Barb is smiling and almost off the charts with excitement. For me, it’s a continuation of the search for the real New York, but her interests are more a part of her fiber, her being, and a search for her roots. For her, this part is retracing the footsteps of her grandmother and grandfather. They came this way in 1906, fleeing the pogroms in Russia. Ellis Island was their port of entry, and not long ago. The trees that grew from these roots have only been here for five generations. I wondered what it took for these poor immigrants to abandon their homelands, cut their roots, sail an ocean away, to come here and eventually bare such precious fruit.
Turns out The Battery was a park near the harbor and we got on a ferry.
“Did you know, Pirate Girl, that before you came, San Diego had a ferry?”
“Why, Totsky, I didn’t know that.”
Barb was inscrutable, looking out the window of the Statue of Liberty gliding by.
She was wearing her Jimmy Choos.

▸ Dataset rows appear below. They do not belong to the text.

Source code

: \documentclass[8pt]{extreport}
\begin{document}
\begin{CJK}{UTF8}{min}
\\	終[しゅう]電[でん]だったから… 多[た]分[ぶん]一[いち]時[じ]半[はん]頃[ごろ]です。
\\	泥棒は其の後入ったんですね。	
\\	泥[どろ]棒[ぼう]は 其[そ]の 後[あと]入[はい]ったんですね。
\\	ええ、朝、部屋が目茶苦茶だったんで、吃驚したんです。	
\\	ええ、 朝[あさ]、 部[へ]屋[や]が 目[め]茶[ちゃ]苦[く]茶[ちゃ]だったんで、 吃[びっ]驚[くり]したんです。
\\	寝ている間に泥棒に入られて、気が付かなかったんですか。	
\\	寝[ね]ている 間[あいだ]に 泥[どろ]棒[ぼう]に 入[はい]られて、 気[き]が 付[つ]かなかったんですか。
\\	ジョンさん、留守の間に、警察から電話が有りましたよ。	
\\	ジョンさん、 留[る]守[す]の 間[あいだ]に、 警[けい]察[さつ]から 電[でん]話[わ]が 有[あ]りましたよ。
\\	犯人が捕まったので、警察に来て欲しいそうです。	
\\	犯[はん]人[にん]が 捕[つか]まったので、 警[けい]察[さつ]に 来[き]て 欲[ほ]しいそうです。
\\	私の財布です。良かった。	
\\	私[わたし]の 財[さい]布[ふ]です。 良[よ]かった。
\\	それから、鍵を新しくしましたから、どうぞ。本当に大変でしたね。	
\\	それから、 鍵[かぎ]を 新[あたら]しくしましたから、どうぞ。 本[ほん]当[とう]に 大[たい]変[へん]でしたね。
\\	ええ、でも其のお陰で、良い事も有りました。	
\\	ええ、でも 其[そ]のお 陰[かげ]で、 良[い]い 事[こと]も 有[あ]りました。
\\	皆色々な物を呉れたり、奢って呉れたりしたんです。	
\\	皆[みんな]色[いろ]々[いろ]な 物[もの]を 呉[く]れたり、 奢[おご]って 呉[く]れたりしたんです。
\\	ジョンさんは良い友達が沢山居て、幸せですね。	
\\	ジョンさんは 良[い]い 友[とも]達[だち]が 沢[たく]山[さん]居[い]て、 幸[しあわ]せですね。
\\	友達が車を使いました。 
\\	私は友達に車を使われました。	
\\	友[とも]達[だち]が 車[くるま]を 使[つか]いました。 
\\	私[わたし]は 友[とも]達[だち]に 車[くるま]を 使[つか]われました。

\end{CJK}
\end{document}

Barb, not Miss Liberty. If you’re reading this, Jimmy, throw some cash my way please, I just plugged your product.
But I know what’s going on in her noggin. She’s being kind.
“He’s blathering away like an idiot again. He’s informing me of something he does know, because it makes him feel secure when he’s surrounded by something he doesn’t know. Poor fellow. You gotta love the guy, he’s so needy.”
An island with an enormous brick building appears. We stumble over the gangplank, too busy looking at the gigantic building instead of our feet. Fortunately, the crew helps us out. When you have a woman as good-lookin’ as Barb with you, crews usually help you out. Women like Barb bring out the gentleman in us all.
Picture at the sign and up the stairs we go,
and I have the same impression you get in Europe when you visit a castle or ruin. The stairs are smoother than you expected. Many feet have passed this way, trod up these stairs, and two pairs of those feet were her great-grandmother and great grandfather’s.
I give Barb a look but she’s looking down and lost in thought. Her hair is partially hanging over her eyes, but even in partial profile… the woman is poetry.